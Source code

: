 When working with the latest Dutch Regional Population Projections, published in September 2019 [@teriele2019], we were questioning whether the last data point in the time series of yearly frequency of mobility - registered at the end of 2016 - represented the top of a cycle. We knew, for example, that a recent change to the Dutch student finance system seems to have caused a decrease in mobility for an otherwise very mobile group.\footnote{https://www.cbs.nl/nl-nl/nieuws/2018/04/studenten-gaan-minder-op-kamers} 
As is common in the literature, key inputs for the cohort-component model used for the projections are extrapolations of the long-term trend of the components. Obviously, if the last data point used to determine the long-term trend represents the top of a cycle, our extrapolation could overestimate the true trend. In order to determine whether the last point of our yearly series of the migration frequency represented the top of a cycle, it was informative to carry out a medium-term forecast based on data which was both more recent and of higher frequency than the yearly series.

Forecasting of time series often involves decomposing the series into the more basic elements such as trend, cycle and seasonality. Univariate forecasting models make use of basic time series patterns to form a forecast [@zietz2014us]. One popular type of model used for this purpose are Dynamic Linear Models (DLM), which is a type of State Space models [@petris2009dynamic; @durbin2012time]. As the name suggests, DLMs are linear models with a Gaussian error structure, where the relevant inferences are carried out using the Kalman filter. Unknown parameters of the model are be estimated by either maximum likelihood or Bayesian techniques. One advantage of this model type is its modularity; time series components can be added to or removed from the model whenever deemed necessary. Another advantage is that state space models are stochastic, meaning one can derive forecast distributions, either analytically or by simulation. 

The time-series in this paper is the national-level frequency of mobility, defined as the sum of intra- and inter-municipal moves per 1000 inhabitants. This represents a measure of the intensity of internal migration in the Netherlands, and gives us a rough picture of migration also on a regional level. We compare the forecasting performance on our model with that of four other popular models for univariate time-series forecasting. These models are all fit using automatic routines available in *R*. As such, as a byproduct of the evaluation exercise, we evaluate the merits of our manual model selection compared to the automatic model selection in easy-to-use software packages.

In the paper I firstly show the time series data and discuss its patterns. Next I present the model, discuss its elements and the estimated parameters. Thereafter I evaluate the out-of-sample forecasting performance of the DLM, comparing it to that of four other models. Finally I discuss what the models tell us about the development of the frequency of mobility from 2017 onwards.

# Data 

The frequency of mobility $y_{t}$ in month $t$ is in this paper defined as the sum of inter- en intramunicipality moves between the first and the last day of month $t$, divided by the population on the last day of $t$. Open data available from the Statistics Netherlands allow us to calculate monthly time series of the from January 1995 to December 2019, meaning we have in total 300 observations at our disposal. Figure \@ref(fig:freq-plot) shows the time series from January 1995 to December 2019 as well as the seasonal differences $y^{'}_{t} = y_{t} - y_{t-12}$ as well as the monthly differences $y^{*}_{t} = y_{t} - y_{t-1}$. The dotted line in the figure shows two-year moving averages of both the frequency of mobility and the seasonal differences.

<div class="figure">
-*-*-
**WHAT TO WORK ON**
The whole listing above should be copied out exactly, line by line.

**RESPONSE AREA**
Source code

: When working with the latest Dutch Regional Population Projections, published in September 2019 [@teriele2019], we were questioning whether the last data point in the time series of yearly frequency of mobility - registered at the end of 2016 - represented the top of a cycle. We knew, for example, that a recent change to the Dutch student finance system seems to have caused a decrease in mobility for an otherwise very mobile group.\footnote{https://www.cbs.nl/nl-nl/nieuws/2018/04/studenten-gaan-minder-op-kamers} 
As is common in the literature, key inputs for the cohort-component model used for the projections are extrapolations of the long-term trend of the components. Obviously, if the last data point used to determine the long-term trend represents the top of a cycle, our extrapolation could overestimate the true trend. In order to determine whether the last point of our yearly series of the migration frequency represented the top of a cycle, it was informative to carry out a medium-term forecast based on data which was both more recent and of higher frequency than the yearly series.

Forecasting of time series often involves decomposing the series into the more basic elements such as trend, cycle and seasonality. Univariate forecasting models make use of basic time series patterns to form a forecast [@zietz2014us]. One popular type of model used for this purpose are Dynamic Linear Models (DLM), which is a type of State Space models [@petris2009dynamic; @durbin2012time]. As the name suggests, DLMs are linear models with a Gaussian error structure, where the relevant inferences are carried out using the Kalman filter. Unknown parameters of the model are be estimated by either maximum likelihood or Bayesian techniques. One advantage of this model type is its modularity; time series components can be added to or removed from the model whenever deemed necessary. Another advantage is that state space models are stochastic, meaning one can derive forecast distributions, either analytically or by simulation. 

The time-series in this paper is the national-level frequency of mobility, defined as the sum of intra- and inter-municipal moves per 1000 inhabitants. This represents a measure of the intensity of internal migration in the Netherlands, and gives us a rough picture of migration also on a regional level. We compare the forecasting performance on our model with that of four other popular models for univariate time-series forecasting. These models are all fit using automatic routines available in *R*. As such, as a byproduct of the evaluation exercise, we evaluate the merits of our manual model selection compared to the automatic model selection in easy-to-use software packages.

In the paper I firstly show the time series data and discuss its patterns. Next I present the model, discuss its elements and the estimated parameters. Thereafter I evaluate the out-of-sample forecasting performance of the DLM, comparing it to that of four other models. Finally I discuss what the models tell us about the development of the frequency of mobility from 2017 onwards.

# Data 

The frequency of mobility $y_{t}$ in month $t$ is in this paper defined as the sum of inter- en intramunicipality moves between the first and the last day of month $t$, divided by the population on the last day of $t$. Open data available from the Statistics Netherlands allow us to calculate monthly time series of the from January 1995 to December 2019, meaning we have in total 300 observations at our disposal. Figure \@ref(fig:freq-plot) shows the time series from January 1995 to December 2019 as well as the seasonal differences $y^{'}_{t} = y_{t} - y_{t-12}$ as well as the monthly differences $y^{*}_{t} = y_{t} - y_{t-1}$. The dotted line in the figure shows two-year moving averages of both the frequency of mobility and the seasonal differences.

<div class="figure">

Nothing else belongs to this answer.